Google and James Cameron to hunt for natural resources on asteroids

A new company backed by two Google Inc. billionaires, film director James Cameron and other space exploration proponents is aiming high in the hunt for natural resources—with mining asteroids the possible target.

The venture, called Planetary Resources Inc., revealed little in a press release this week except to say that it would "overlay two critical sectors—space exploration and natural resources—to add trillions of dollars to the global GDP" and "help ensure humanity's prosperity." The company is formally unveiling its plans at an event Tuesday in Seattle.

While the announcement may cause some people to snicker at what could be a page out of a sci-fi novel or a Hollywood movie scene, Planetary Resources is making its debut just as scientists at the National Aeronautics and Space Administration and other groups are embracing the notion of mining "near-Earth asteroids" and providing blueprints for how such a feat would be accomplished.

The possibility of extracting raw materials such as iron and nickel from asteroids has been discussed for decades, but the cost, scientific expertise and technical prowess of fulfilling such as feat have remained an obstacle. NASA experts have projected it could cost tens of billions of dollars and take well over a decade to land astronauts on an asteroid.

Tuesday's event is being hosted by Peter H. Diamandis and Eric Anderson, known for their efforts to develop commercial space exploration, and two former NASA officials.

Mr. Diamandis, a driving force behind the Ansari X-Prize competition to spur non-governmental space flight, has long discussed his goal to become an asteroid miner. He contends that such work by space pioneers would lead to a "land rush" by companies to develop lower-cost technology to travel to and extract resources from asteroids.

"I believe that opening up the resources of space for the benefit of humanity is critical," Mr. Diamandis said in an interview with Forbes magazine earlier this year about plans to launch an asteroid mining company.

People listed by Planetary Resources as members of its "investor and advisor group" include Larry Page, Google's chief executive, and Eric Schmidt, the company's executive chairman; Mr. Cameron, whose film "Avatar" depicted a corporate venture to extract natural resources from another planet; former Microsoft Corp. executive Charles Simonyi, who has made two trips to space and funded other related activity; Ram Shriram, a Google director and venture capitalist; and Ross Perot Jr., son of the Texas technology entrepreneur and former presidential candidate Ross Perot.

Former NASA Mars mission manager Chris Lewicki is listed in the press release as president and chief engineer of Planetary Resources, with Messrs. Diamandis and Anderson as co-chairmen.

None of the men could be reached for comment. A spokeswoman for Planetary Resources, which discloses few details on its website, declined to comment.

The news conference announcing the launch of the company is scheduled to be held at the Charles Simonyi Space Gallery at the Museum of Flight in Seattle on Tuesday.

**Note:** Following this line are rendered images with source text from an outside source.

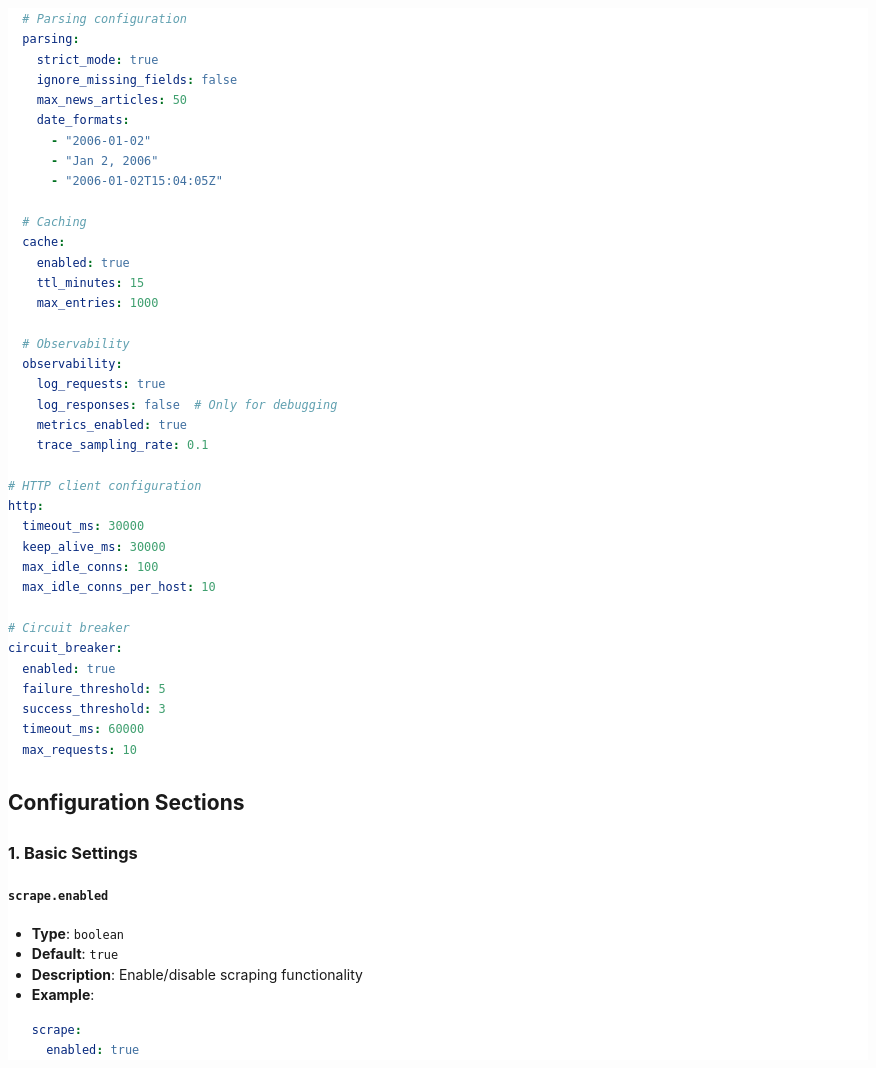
 ```yaml
  # Parsing configuration
  parsing:
    strict_mode: true
    ignore_missing_fields: false
    max_news_articles: 50
    date_formats:
      - "2006-01-02"
      - "Jan 2, 2006"
      - "2006-01-02T15:04:05Z"
  
  # Caching
  cache:
    enabled: true
    ttl_minutes: 15
    max_entries: 1000
  
  # Observability
  observability:
    log_requests: true
    log_responses: false  # Only for debugging
    metrics_enabled: true
    trace_sampling_rate: 0.1

# HTTP client configuration
http:
  timeout_ms: 30000
  keep_alive_ms: 30000
  max_idle_conns: 100
  max_idle_conns_per_host: 10
  
# Circuit breaker
circuit_breaker:
  enabled: true
  failure_threshold: 5
  success_threshold: 3
  timeout_ms: 60000
  max_requests: 10
```

## Configuration Sections

### 1. Basic Settings

#### `scrape.enabled`
- **Type**: `boolean`
- **Default**: `true`
- **Description**: Enable/disable scraping functionality
- **Example**:
  ```yaml
  scrape:
    enabled: true
  ```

Asteroid mining could take several forms, including sending humans in a spacecraft to an asteroid so they could explore and mine it. In another scenario, robotic spacecraft could be launched either to mine an asteroid directly or transport it closer to Earth so that humans could more easily reach it.

Such mining could yield a large amount of water, oxygen and metals to help further space exploration by allowing humans to fuel spacecraft, build space stations and other constructs. The resources could potentially be brought back to Earth as well.

Earlier this month, a study by NASA scientists concluded that, for a cost of $2.6 billion, humans could use robotic spacecraft to capture a 500-ton asteroid seven meters in diameter and bring it into orbit around the moon so that it could be explored and mined. The spacecraft, using a 40-kilowatt solar-electric propulsion system, would have a flight time of between six and 10 years, and humans could accomplish this task by around 2025.